Used for initial assessment of CRPS symptoms and treatment planning.

Documentation Requirements

Detailed evaluation of physical function and pain levels.

Specialty Considerations

Physical therapists must document the specific impact of CRPS on mobility.

ICD-10 Impact

Diagnostic & Documentation Impact

Enhanced Specificity

ICD-10 Improvements

The transition to ICD-10 has allowed for more specific coding of CRPS, enabling better tracking of the condition and its treatment outcomes. G90.513 provides clarity in coding bilateral involvement, which was less specific in ICD-9.

ICD-9 vs ICD-10

The transition to ICD-10 has allowed for more specific coding of CRPS, enabling better tracking of the condition and its treatment outcomes. G90.513 provides clarity in coding bilateral involvement, which was less specific in ICD-9.

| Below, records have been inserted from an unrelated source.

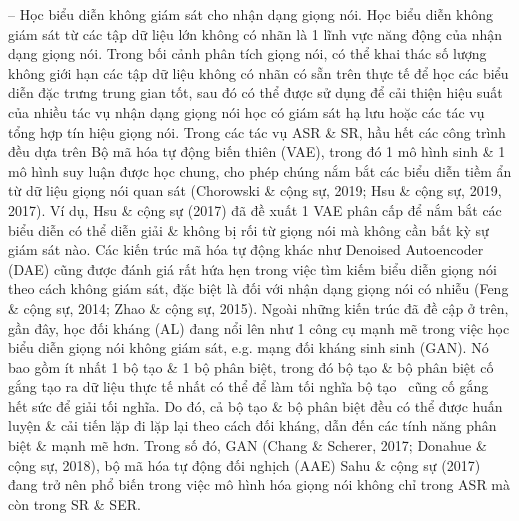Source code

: \documentclass{article}
\begin{document}
\begin{itemize}
\begin{itemize}
\begin{itemize}
            -- Học biểu diễn không giám sát cho nhận dạng giọng nói. Học biểu diễn không giám sát từ các tập dữ liệu lớn không có nhãn là 1 lĩnh vực năng động của nhận dạng giọng nói. Trong bối cảnh phân tích giọng nói, có thể khai thác số lượng không giới hạn các tập dữ liệu không có nhãn có sẵn trên thực tế để học các biểu diễn đặc trưng trung gian tốt, sau đó có thể được sử dụng để cải thiện hiệu suất của nhiều tác vụ nhận dạng giọng nói học có giám sát hạ lưu hoặc các tác vụ tổng hợp tín hiệu giọng nói. Trong các tác vụ ASR \& SR, hầu hết các công trình đều dựa trên Bộ mã hóa tự động biến thiên (VAE), trong đó 1 mô hình sinh \& 1 mô hình suy luận được học chung, cho phép chúng nắm bắt các biểu diễn tiềm ẩn từ dữ liệu giọng nói quan sát (Chorowski \& cộng sự, 2019; Hsu \& cộng sự, 2019, 2017). Ví dụ, Hsu \& cộng sự (2017) đã đề xuất 1 VAE phân cấp để nắm bắt các biểu diễn có thể diễn giải \& không bị rối từ giọng nói mà không cần bất kỳ sự giám sát nào. Các kiến trúc mã hóa tự động khác như Denoised Autoencoder (DAE) cũng được đánh giá rất hứa hẹn trong việc tìm kiếm biểu diễn giọng nói theo cách không giám sát, đặc biệt là đối với nhận dạng giọng nói có nhiễu (Feng \& cộng sự, 2014; Zhao \& cộng sự, 2015). Ngoài những kiến trúc đã đề cập ở trên, gần đây, học đối kháng (AL) đang nổi lên như 1 công cụ mạnh mẽ trong việc học biểu diễn giọng nói không giám sát, e.g. mạng đối kháng sinh sinh (GAN). Nó bao gồm ít nhất 1 bộ tạo \& 1 bộ phân biệt, trong đó bộ tạo \& bộ phân biệt cố gắng tạo ra dữ liệu thực tế nhất có thể để làm tối nghĩa bộ tạo \ cũng cố gắng hết sức để giải tối nghĩa. Do đó, cả bộ tạo \& bộ phân biệt đều có thể được huấn luyện \& cải tiến lặp đi lặp lại theo cách đối kháng, dẫn đến các tính năng phân biệt \& mạnh mẽ hơn. Trong số đó, GAN (Chang \& Scherer, 2017; Donahue \& cộng sự, 2018), bộ mã hóa tự động đối nghịch (AAE) Sahu \& cộng sự (2017) đang trở nên phổ biến trong việc mô hình hóa giọng nói không chỉ trong ASR mà còn trong SR \& SER.


\end{itemize}
\end{itemize}
\end{itemize}
\end{document}
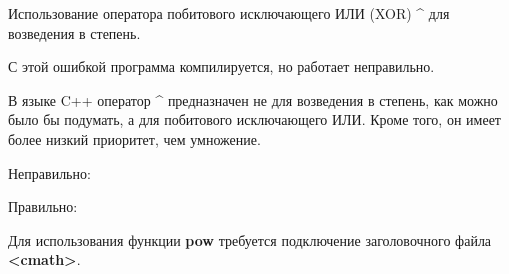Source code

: \begin{typerror}
	Использование оператора побитового исключающего ИЛИ (XOR) \textbf{\^} для возведения в степень.

	С этой ошибкой программа компилируется, но работает неправильно.

	В языке C++ оператор \textbf{\^} предназначен не для возведения в степень, как можно было бы подумать, а для побитового исключающего ИЛИ.
	Кроме того, он имеет более низкий приоритет, чем умножение.

	Неправильно:

	Правильно:

	Для использования функции \textbf{pow} требуется подключение заголовочного файла \textbf{<cmath>}.
\end{typerror}
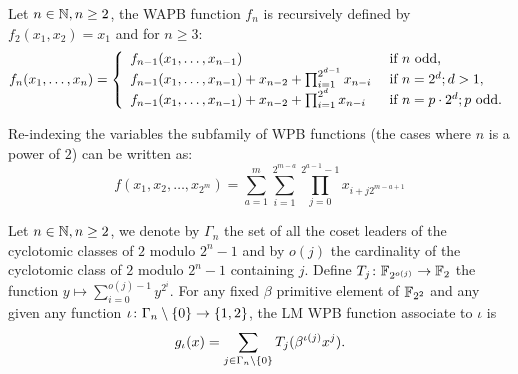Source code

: \documentclass{llncs}
\begin{document}
\begin{definition}\label{def:CMR}
	Let $n \in \mathbb{N}, n\ge 2$, the WAPB function $f_n$ is recursively defined by $f_2(x_1,x_2)=x_1$ and for $n\geq 3$:
	\[f_n(x_1,\dots ,x_n)= \left \{
	\begin{array}{l l}
	f_{n-1}(x_1,\dots ,x_{n-1})   & \text{ if } n \text{ odd, } \\
	f_{n-1}(x_1,\dots ,x_{n-1})+x_{n-2}+  \prod_{i=1}^{2^{d-1}} x_{n-i}  & \text{ if } n=2^d; d>1, \\
	f_{n-1}(x_1,\dots ,x_{n-1})+x_{n-2}+  \prod_{i=1}^{2^d} x_{n-i} & \text{ if } n=p\cdot2^d; p\text{ odd}.
	\end{array}
	\right .\]
	
	Re-indexing the variables the subfamily of WPB functions (the cases where $n$ is a power of $2$) can be written as:
	\[f(x_1, x_2, \dots, x_{2^m})=\sum_{a=1}^{m} \sum_{i=1}^{2^{m-a}} \prod_{j=0}^{2^{a-1}-1} x_{i+j2^{m-a+1}}\]
\end{definition}




%	



\begin{definition}\label{def:LM}
	Let $n \in \mathbb{N}, n\ge 2$, we denote by $\Gamma_n$ the set of all the coset leaders of the cyclotomic classes  of $2$ modulo $2^n- 1$ and by  $o(j)$  the cardinality of the cyclotomic class of $2$ modulo $2^n- 1$ containing $j$.
	Define $T_j\colon \mathbb{F}_{2^{o(j)}}\rightarrow \mathbb{F}_{2}$ the function $y \mapsto \sum_{i=0}^{o(j)-1} y^{2^i}$. 
	For any fixed $\beta$ primitive element of $\mathbb{F}_{2^2}$ and any given any function $\iota\colon \Gamma_n\setminus\left\{0\right\} \rightarrow \left\{1,2\right\} $, the LM WPB function associate to $\iota$ is   
	\[
	g_\iota (x) = \sum_{j\in\Gamma_n\setminus\left\{0\right\} } T_j(\beta^{\iota(j)} x^j).
	\]
\end{definition}
\end{document}

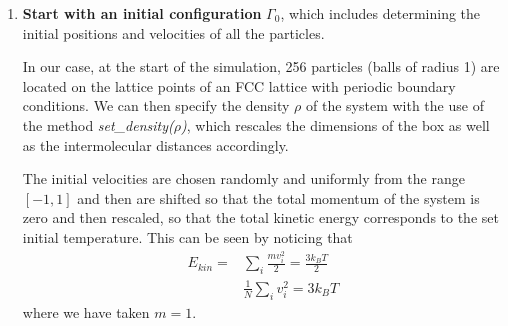 \documentclass[11pt]{article}
\begin{document}
\begin{enumerate}
	\item \textbf{Start with an initial configuration} $\Gamma_0$, which includes determining the initial positions and velocities of all the particles.

	 In our case, at the start of the simulation, 256 particles (balls of radius 1) are located on the lattice points of an FCC lattice with periodic boundary conditions. We can then specify the density $\rho$ of the system with the use of the method \textit{set\_density($\rho$)}, which rescales the dimensions of the box as well as the intermolecular distances accordingly. 
	 
	 The initial velocities are chosen randomly and uniformly from the range $[-1, 1]$ and then are shifted 
	 	so that the total momentum of the system is zero and then rescaled, so that the total kinetic energy corresponds to the set initial temperature. This can be seen by noticing that
	 	\begin{align}
	 		E_{kin}=&\sum_i\frac{m v_i^2}2=\frac{3k_BT}2\nonumber\\
	 		&\frac1N\sum_i v_i^2=3k_BT \label{kinetic_energy_temperature}
	 	\end{align}
	where we have taken $m=1$.
	

\end{enumerate}
\end{document}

Reimbursement & Billing Impact

The transition to ICD-10 has allowed for more specific coding of CRPS, enabling better tracking of the condition and its treatment outcomes. G90.513 provides clarity in coding bilateral involvement, which was less specific in ICD-9.

Resources

Clinical References

  • •
    American Academy of Pain Medicine

Coding & Billing References

  • •
    American Academy of Pain Medicine

Frequently Asked Questions

What is the difference between CRPS I and CRPS II?

CRPS I occurs without identifiable nerve injury, while CRPS II is associated with a confirmed nerve injury. Both conditions present with similar symptoms but differ in their underlying causes.